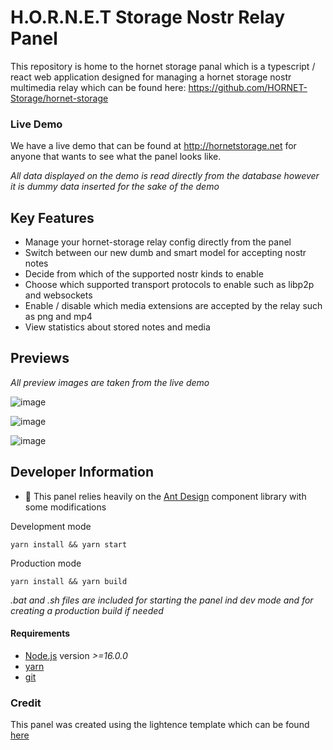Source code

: # H.O.R.N.E.T Storage Nostr Relay Panel

This repository is home to the hornet storage panal which is a typescript / react web application designed for managing a hornet storage nostr multimedia relay which can be found here: https://github.com/HORNET-Storage/hornet-storage

### Live Demo
We have a live demo that can be found at http://hornetstorage.net for anyone that wants to see what the panel looks like.

*All data displayed on the demo is read directly from the database however it is dummy data inserted for the sake of the demo*

## Key Features
- Manage your hornet-storage relay config directly from the panel
- Switch between our new dumb and smart model for accepting nostr notes
- Decide from which of the supported nostr kinds to enable
- Choose which supported transport protocols to enable such as libp2p and websockets
- Enable / disable which media extensions are accepted by the relay such as png and mp4
- View statistics about stored notes and media

## Previews
*All preview images are taken from the live demo*

![image](https://github.com/HORNET-Storage/hornet-storage-panel/assets/138120736/e842844c-9010-4541-b84a-0487580107b9)

![image](https://github.com/HORNET-Storage/hornet-storage-panel/assets/138120736/cd725852-be97-4851-b014-4de00aa445d1)

![image](https://github.com/HORNET-Storage/hornet-storage-panel/assets/138120736/ff763518-d399-408b-b0b4-487292ef57d6)


## Developer Information
- 🐜 This panel relies heavily on the [Ant Design](https://ant.design/) component library with some modifications

Development mode
```
yarn install && yarn start
```

Production mode
```
yarn install && yarn build
```

*.bat and .sh files are included for starting the panel ind dev mode and for creating a production build if needed*

#### Requirements
- [Node.js](https://nodejs.org/en/) version _>=16.0.0_
- [yarn](https://yarnpkg.com/)
- [git](https://git-scm.com/)

### Credit
This panel was created using the lightence template which can be found [here](https://github.com/altence/lightence-ant-design-react-template)
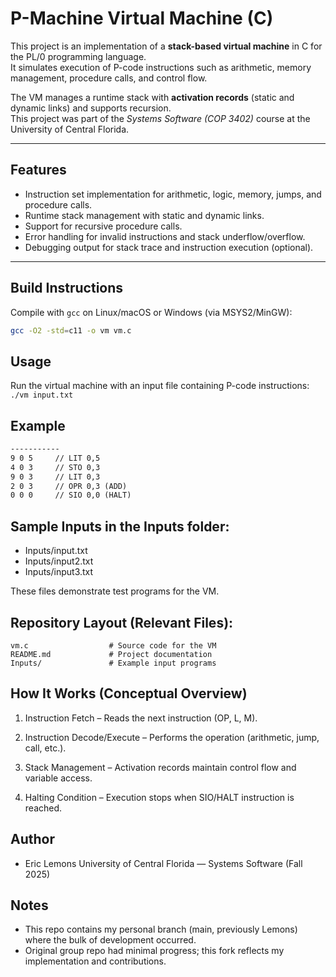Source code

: # P-Machine Virtual Machine (C)

This project is an implementation of a **stack-based virtual machine** in C for the PL/0 programming language.  
It simulates execution of P-code instructions such as arithmetic, memory management, procedure calls, and control flow.

The VM manages a runtime stack with **activation records** (static and dynamic links) and supports recursion.  
This project was part of the *Systems Software (COP 3402)* course at the University of Central Florida.

---

## Features
- Instruction set implementation for arithmetic, logic, memory, jumps, and procedure calls.
- Runtime stack management with static and dynamic links.
- Support for recursive procedure calls.
- Error handling for invalid instructions and stack underflow/overflow.
- Debugging output for stack trace and instruction execution (optional).

---

## Build Instructions
Compile with `gcc` on Linux/macOS or Windows (via MSYS2/MinGW):
```bash
gcc -O2 -std=c11 -o vm vm.c
```


## Usage
Run the virtual machine with an input file containing P-code instructions:
```./vm input.txt```

## Example
```input.txt
-----------
9 0 5     // LIT 0,5
4 0 3     // STO 0,3
9 0 3     // LIT 0,3
2 0 3     // OPR 0,3 (ADD)
0 0 0     // SIO 0,0 (HALT)
```

## Sample Inputs in the Inputs folder:

- Inputs/input.txt
- Inputs/input2.txt
- Inputs/input3.txt

These files demonstrate test programs for the VM.

## Repository Layout (Relevant Files):
```
vm.c                  # Source code for the VM
README.md             # Project documentation
Inputs/               # Example input programs
```
## How It Works (Conceptual Overview)
1. Instruction Fetch – Reads the next instruction (OP, L, M).

2. Instruction Decode/Execute – Performs the operation (arithmetic, jump, call, etc.).

3. Stack Management – Activation records maintain control flow and variable access.

4. Halting Condition – Execution stops when SIO/HALT instruction is reached.

## Author
- Eric Lemons
  University of Central Florida — Systems Software (Fall 2025)

## Notes
- This repo contains my personal branch (main, previously Lemons) where the bulk of development occurred.
- Original group repo had minimal progress; this fork reflects my implementation and contributions.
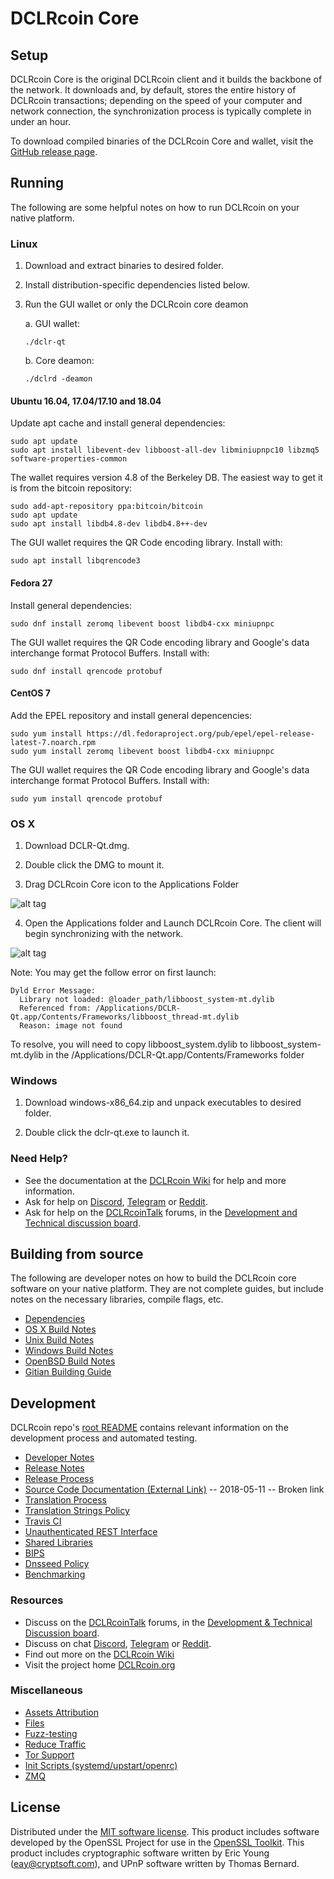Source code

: DCLRcoin Core
==============

Setup
---------------------
DCLRcoin Core is the original DCLRcoin client and it builds the backbone of the network. It downloads and, by default, stores the entire history of DCLRcoin transactions; depending on the speed of your computer and network connection, the synchronization process is typically complete in under an hour.

To download compiled binaries of the DCLRcoin Core and wallet, visit the [GitHub release page](https://github.com/DCLRProject/DCLRcoin/releases).

Running
---------------------
The following are some helpful notes on how to run DCLRcoin on your native platform.

### Linux

1) Download and extract binaries to desired folder.

2) Install distribution-specific dependencies listed below.

3) Run the GUI wallet or only the DCLRcoin core deamon

   a. GUI wallet:
   
   `./dclr-qt`

   b. Core deamon:
   
   `./dclrd -deamon`

#### Ubuntu 16.04, 17.04/17.10 and 18.04

Update apt cache and install general dependencies:

```
sudo apt update
sudo apt install libevent-dev libboost-all-dev libminiupnpc10 libzmq5 software-properties-common
```

The wallet requires version 4.8 of the Berkeley DB. The easiest way to get it is from the bitcoin repository: 

```
sudo add-apt-repository ppa:bitcoin/bitcoin
sudo apt update
sudo apt install libdb4.8-dev libdb4.8++-dev
```

The GUI wallet requires the QR Code encoding library. Install with:

`sudo apt install libqrencode3`

#### Fedora 27

Install general dependencies:

`sudo dnf install zeromq libevent boost libdb4-cxx miniupnpc`

The GUI wallet requires the QR Code encoding library and Google's data interchange format Protocol Buffers. Install with:

`sudo dnf install qrencode protobuf`

#### CentOS 7

Add the EPEL repository and install general depencencies:

```
sudo yum install https://dl.fedoraproject.org/pub/epel/epel-release-latest-7.noarch.rpm
sudo yum install zeromq libevent boost libdb4-cxx miniupnpc
```

The GUI wallet requires the QR Code encoding library and Google's data interchange format Protocol Buffers. Install with:

`sudo yum install qrencode protobuf`

### OS X

1) Download DCLR-Qt.dmg.

2) Double click the DMG to mount it. 

3) Drag DCLRcoin Core icon to the Applications Folder

![alt tag](https://i.imgur.com/GLhBFUV.png)

4) Open the Applications folder and Launch DCLRcoin Core. The client will begin synchronizing with the network.

![alt tag](https://i.imgur.com/v3962qo.png)

Note: You may get the follow error on first launch:
```
Dyld Error Message:
  Library not loaded: @loader_path/libboost_system-mt.dylib
  Referenced from: /Applications/DCLR-Qt.app/Contents/Frameworks/libboost_thread-mt.dylib
  Reason: image not found
```
To resolve, you will need to copy libboost_system.dylib to libboost_system-mt.dylib in the /Applications/DCLR-Qt.app/Contents/Frameworks folder

### Windows

1) Download windows-x86_64.zip and unpack executables to desired folder.

2) Double click the dclr-qt.exe to launch it.

### Need Help?

- See the documentation at the [DCLRcoin Wiki](https://dclr.wiki/wiki/DCLRcoin_Wiki)
for help and more information.
- Ask for help on [Discord](https://discord.gg/DUkcBst), [Telegram](https://t.me/DCLRcoinDev) or [Reddit](https://www.reddit.com/r/DCLRcoin/).
- Ask for help on the [DCLRcoinTalk](https://www.dclrcointalk.org/) forums, in the [Development and Technical discussion board](https://www.dclrcointalk.org/?forum=661517).

Building from source
---------------------
The following are developer notes on how to build the DCLRcoin core software on your native platform. They are not complete guides, but include notes on the necessary libraries, compile flags, etc.

- [Dependencies](https://github.com/DCLRProject/DCLRcoin/tree/master/doc/dependencies.md)
- [OS X Build Notes](https://github.com/DCLRProject/DCLRcoin/tree/master/doc/build-osx.md)
- [Unix Build Notes](https://github.com/DCLRProject/DCLRcoin/tree/master/doc/build-unix.md)
- [Windows Build Notes](https://github.com/DCLRProject/DCLRcoin/tree/master/doc/build-windows.md)
- [OpenBSD Build Notes](https://github.com/DCLRProject/DCLRcoin/tree/master/doc/build-openbsd.md)
- [Gitian Building Guide](https://github.com/DCLRProject/DCLRcoin/tree/master/doc/gitian-building.md)

Development
---------------------
DCLRcoin repo's [root README](https://github.com/DCLRProject/DCLRcoin/blob/master/README.md) contains relevant information on the development process and automated testing.

- [Developer Notes](https://github.com/DCLRProject/DCLRcoin/blob/master/doc/developer-notes.md)
- [Release Notes](https://github.com/DCLRProject/DCLRcoin/blob/master/doc/release-notes.md)
- [Release Process](https://github.com/DCLRProject/DCLRcoin/blob/master/doc/release-process.md)
- [Source Code Documentation (External Link)](https://dev.visucore.com/dclr/doxygen/) -- 2018-05-11 -- Broken link
- [Translation Process](https://github.com/DCLRProject/DCLRcoin/blob/master/doc/translation_process.md)
- [Translation Strings Policy](https://github.com/DCLRProject/DCLRcoin/blob/master/doc/translation_strings_policy.md)
- [Travis CI](https://github.com/DCLRProject/DCLRcoin/blob/master/doc/travis-ci.md)
- [Unauthenticated REST Interface](https://github.com/DCLRProject/DCLRcoin/blob/master/doc/REST-interface.md)
- [Shared Libraries](https://github.com/DCLRProject/DCLRcoin/blob/master/doc/shared-libraries.md)
- [BIPS](https://github.com/DCLRProject/DCLRcoin/blob/master/doc/bips.md)
- [Dnsseed Policy](https://github.com/DCLRProject/DCLRcoin/blob/master/doc/dnsseed-policy.md)
- [Benchmarking](https://github.com/DCLRProject/DCLRcoin/blob/master/doc/benchmarking.md)

### Resources
- Discuss on the [DCLRcoinTalk](https://www.dclrcointalk.org/) forums, in the [Development & Technical Discussion board](https://www.dclrcointalk.org/?forum=661517).
- Discuss on chat [Discord](https://discord.gg/DUkcBst), [Telegram](https://t.me/DCLRcoinDev) or [Reddit](https://www.reddit.com/r/DCLRcoin/).
- Find out more on the [DCLRcoin Wiki](https://dclr.wiki/wiki/DCLRcoin_Wiki)
- Visit the project home [DCLRcoin.org](https://dclrcoin.org)

### Miscellaneous
- [Assets Attribution](https://github.com/DCLRProject/DCLRcoin/blob/master/doc/assets-attribution.md)
- [Files](https://github.com/DCLRProject/DCLRcoin/blob/master/doc/files.md)
- [Fuzz-testing](https://github.com/DCLRProject/DCLRcoin/blob/master/doc/fuzzing.md)
- [Reduce Traffic](https://github.com/DCLRProject/DCLRcoin/blob/master/doc/reduce-traffic.md)
- [Tor Support](https://github.com/DCLRProject/DCLRcoin/blob/master/doc/tor.md)
- [Init Scripts (systemd/upstart/openrc)](https://github.com/DCLRProject/DCLRcoin/blob/master/doc/init.md)
- [ZMQ](https://github.com/DCLRProject/DCLRcoin/blob/master/doc/zmq.md)

License
---------------------
Distributed under the [MIT software license](https://github.com/DCLRProject/DCLRcoin/blob/master/COPYING).
This product includes software developed by the OpenSSL Project for use in the [OpenSSL Toolkit](https://www.openssl.org/). This product includes
cryptographic software written by Eric Young ([eay@cryptsoft.com](mailto:eay@cryptsoft.com)), and UPnP software written by Thomas Bernard.

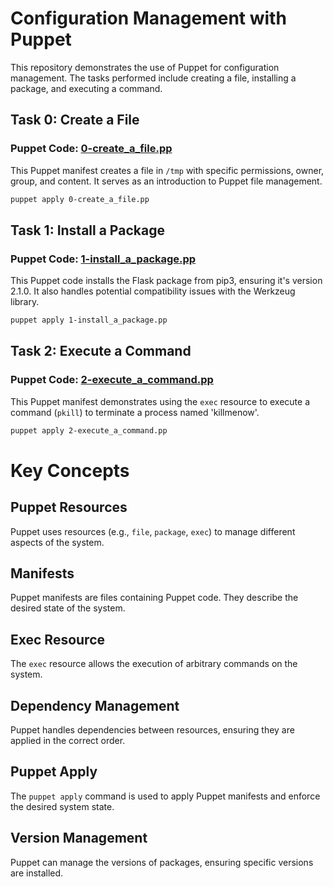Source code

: # Configuration Management with Puppet

This repository demonstrates the use of Puppet for configuration management. The tasks performed include creating a file, installing a package, and executing a command.

## Task 0: Create a File

### Puppet Code: [0-create_a_file.pp](./0-create_a_file.pp)

This Puppet manifest creates a file in `/tmp` with specific permissions, owner, group, and content. It serves as an introduction to Puppet file management.

```bash
puppet apply 0-create_a_file.pp
```

## Task 1: Install a Package

### Puppet Code: [1-install_a_package.pp](./1-install_a_package.pp)

This Puppet code installs the Flask package from pip3, ensuring it's version 2.1.0. It also handles potential compatibility issues with the Werkzeug library.

```bash
puppet apply 1-install_a_package.pp
```
## Task 2: Execute a Command

### Puppet Code: [2-execute_a_command.pp](./2-execute_a_command.pp)

This Puppet manifest demonstrates using the `exec` resource to execute a command (`pkill`) to terminate a process named 'killmenow'.

```bash
puppet apply 2-execute_a_command.pp
```
# Key Concepts

## Puppet Resources

Puppet uses resources (e.g., `file`, `package`, `exec`) to manage different aspects of the system.

## Manifests

Puppet manifests are files containing Puppet code. They describe the desired state of the system.

## Exec Resource

The `exec` resource allows the execution of arbitrary commands on the system.

## Dependency Management

Puppet handles dependencies between resources, ensuring they are applied in the correct order.

## Puppet Apply

The `puppet apply` command is used to apply Puppet manifests and enforce the desired system state.

## Version Management

Puppet can manage the versions of packages, ensuring specific versions are installed.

## Exercise brief
Look over the listing above and copy each line that contains "Applications".

## Reply to the exercise
3) Drag DCLRcoin Core icon to the Applications Folder
4) Open the Applications folder and Launch DCLRcoin Core. The client will begin synchronizing with the network.
  Referenced from: /Applications/DCLR-Qt.app/Contents/Frameworks/libboost_thread-mt.dylib
To resolve, you will need to copy libboost_system.dylib to libboost_system-mt.dylib in the /Applications/DCLR-Qt.app/Contents/Frameworks folder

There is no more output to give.